How does Smarty Jones compare to, say, Rocky Marciano? Two more legs, same number of defeats.
How does Smarty Jones compare to the 1972 Miami Dolphins? Darker hair than Don Shula, same number of defeats.
How does Smarty Jones compare to the 1976 Indiana University basketball team? Well, seeing as the Hoosiers' coach was named Bob Knight, you might say both had parts that could occasionally act like a horse's rear end. And the same number of defeats.
Smarty Jones is so hot right now, he might get asked for a presidential endorsement. His Nielsen numbers are great, his memorabilia sales are booming. He's a Philadelphia professional athlete that hasn't even been booed yet.
And it's not just because he has a chance on June 5 at the Belmont to become the first Triple Crown winner since the Bee Gees were big.
Or because he was so dominant last Saturday, by the time the Preakness was over, it looked like a posse chasing Billy the Kid.
Or how his bloodlines aren't as regal as some of the future studs that keep inhaling his dust.
Or because his past and present entourage is a photo album of human frailty. The jockey who is a recovering alcoholic. The trainer who was murdered by his stepson over a money dispute. The owner who was once a car dealer and has to fight to breathe after a lifetime of too many cigarettes.
All that may be good enough to get Smarty Jones invited on Maury Povich. But here's the kicker.
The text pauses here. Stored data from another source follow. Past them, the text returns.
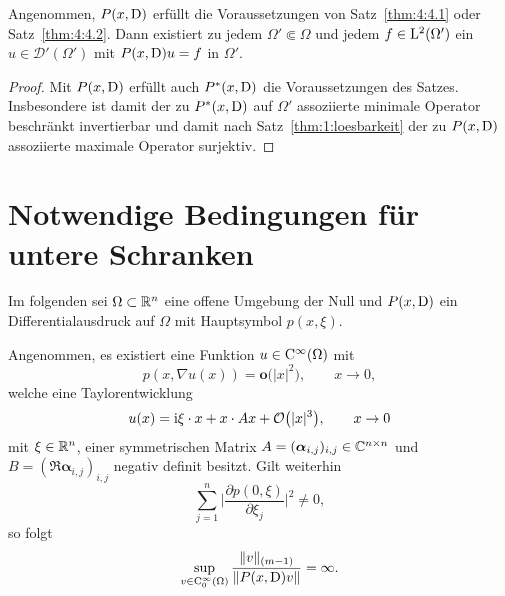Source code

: \begin{cor}
Angenommen, $P(x,\mathrm D)$ erfüllt die Voraussetzungen von Satz~\ref{thm:4:4.1} oder Satz~\ref{thm:4:4.2}. Dann existiert zu jedem $\Omega'\Subset\Omega$ und jedem
$f\in\mathrm L^2(\Omega')$ ein $u\in\mathscr D'(\Omega')$ mit $P(x,\mathrm D)u=f$ in $\Omega'$.
\end{cor}
\begin{proof}
Mit $P(x,\mathrm D)$ erfüllt auch $P^*(x,\mathrm D)$ die Voraussetzungen des Satzes. Insbesondere ist damit der zu $P^*(x,\mathrm D)$ auf $\Omega'$ assoziierte minimale Operator beschränkt invertierbar und damit nach Satz~\ref{thm:1:loesbarkeit} der zu $P(x,\mathrm D)$ assoziierte maximale Operator surjektiv.
\end{proof}

\section{Notwendige Bedingungen für untere Schranken}
Im folgenden sei $\Omega \subset \mathbb R^n$ eine offene Umgebung der Null und $P(x,\mathrm D)$ ein Differentialausdruck auf $\Omega$ mit Hauptsymbol $p(x,\xi)$. 
\begin{lem}\label{lem1:hoer2.2}
Angenommen, es existiert eine Funktion $u \in \mathrm C^\infty (\Omega)$ mit 
\begin{equation}
\label{grad}
p(x, \nabla u(x)) = \mathbf{o} \big(|x|^2\big), \qquad  x \rightarrow 0,
\end{equation}
welche eine Taylorentwicklung 
\begin{equation}\label{taylor}
u(x) = \mathrm i \xi\cdot x + x\cdot A x + \mathcal O\big(|x|^3\big),\qquad x\to0
\end{equation}
mit $\xi\in\mathbb R^n$, einer symmetrischen Matrix $A=(\boldsymbol\alpha_{i,j})_{i,j}\in\mathbb C^{n\times n}$ und $B = (\Re \boldsymbol\alpha_{i,j})_{i,j} $ negativ definit  besitzt. 
Gilt weiterhin  
\begin{equation}
\label{normpart}
\sum_{j=1}^{n}\bigg|\frac{\partial p(0,\xi)}{\partial \xi_j}\bigg|^2 \neq 0,
\end{equation}
so folgt
\begin{equation}
\label{lm 1 eq}
\sup_{v\in\mathrm C_0^\infty(\Omega)} \frac{ \lVert v \rVert_{(m-1)} }{ \lVert P(x,\mathrm D)v \rVert} = \infty.
\end{equation}
\end{lem}
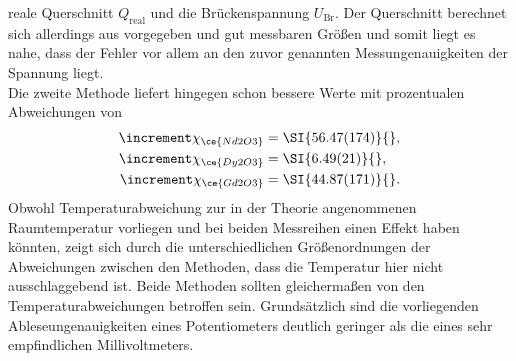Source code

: reale Querschnitt $Q_{\text{real}}$ und die Brückenspannung $U_{\text{Br}}$. Der Querschnitt berechnet sich allerdings aus vorgegeben und gut messbaren Größen und somit liegt es nahe, dass der Fehler vor
allem an den zuvor genannten Messungenauigkeiten der Spannung liegt. 
\\
\newline
Die zweite Methode liefert hingegen schon bessere Werte mit prozentualen Abweichungen von
\begin{align*}
    \increment \chi_{\ce{Nd2O3}} &=\SI{56.47(174)}{}, \\  
    \increment \chi_{\ce{Dy2O3}} &=\SI{6.49(21)}{},\\ 
    \increment \chi_{\ce{Gd2O3}} &=\SI{44.87(171)}{}. 
 \end{align*}
Obwohl Temperaturabweichung zur in der Theorie angenommenen Raumtemperatur vorliegen und bei beiden Messreihen einen Effekt haben könnten, zeigt sich durch
die unterschiedlichen Größenordnungen der Abweichungen zwischen den Methoden, dass die Temperatur hier nicht ausschlaggebend ist. Beide Methoden sollten gleichermaßen von den Temperaturabweichungen betroffen sein.
Grundsätzlich sind die vorliegenden Ableseungenauigkeiten eines Potentiometers deutlich geringer als die eines sehr empfindlichen Millivoltmeters.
There is one phrase that always rings a bell, always sounds magical, always carries an aura, no matter what the sport or athlete, man or beast.
Unbeaten record.
Perfection intrigues the masses. Even those whose favorite horse is Mr. Ed.
Marciano was the only boxing champion ever to finish unbeaten. The Dolphins the only NFL team to do it. Indiana the last men's college basketball team, in 1976. The same year the Cincinnati Reds went 7-0 in the postseason, the only team do that since playoff rounds came to baseball in 1969.
Of the 11 Triple Crown winners, only one had an unbeaten record. Seattle Slew in 1977. And he lost two weeks later, when he was rushed into another race, before we knew what champions were supposed to do. They go to Disney World.
So here is Smarty Jones, 8-0, one victory ahead of Roger Clemens. It looked like he finished the Preakness in cruise control. ''He's push-button now,'' jockey Stewart Elliott said after the race.
People who have never sat in a clubhouse or squinted at the Racing Form or torn up a losing ticket and thrown it forlornly to the floor can still appreciate what a ''0'' means at the right side of the hyphen. How difficult it is to get. How difficult it is to keep. Even if the one doing it sleeps in a barn.
So Smarty Jones is Oklahoma football under Bud Wilkinson and UCLA basketball under John Wooden. At the same time, he's the farm animal just down the road. A humble courser trying to outrun the Triple Crown curse. The last nine horses to get this close failed.
He may or may not be the perfect thoroughbred, but he's the perfect story. An underdog with an unbeaten record. Not many of those in history. In anything.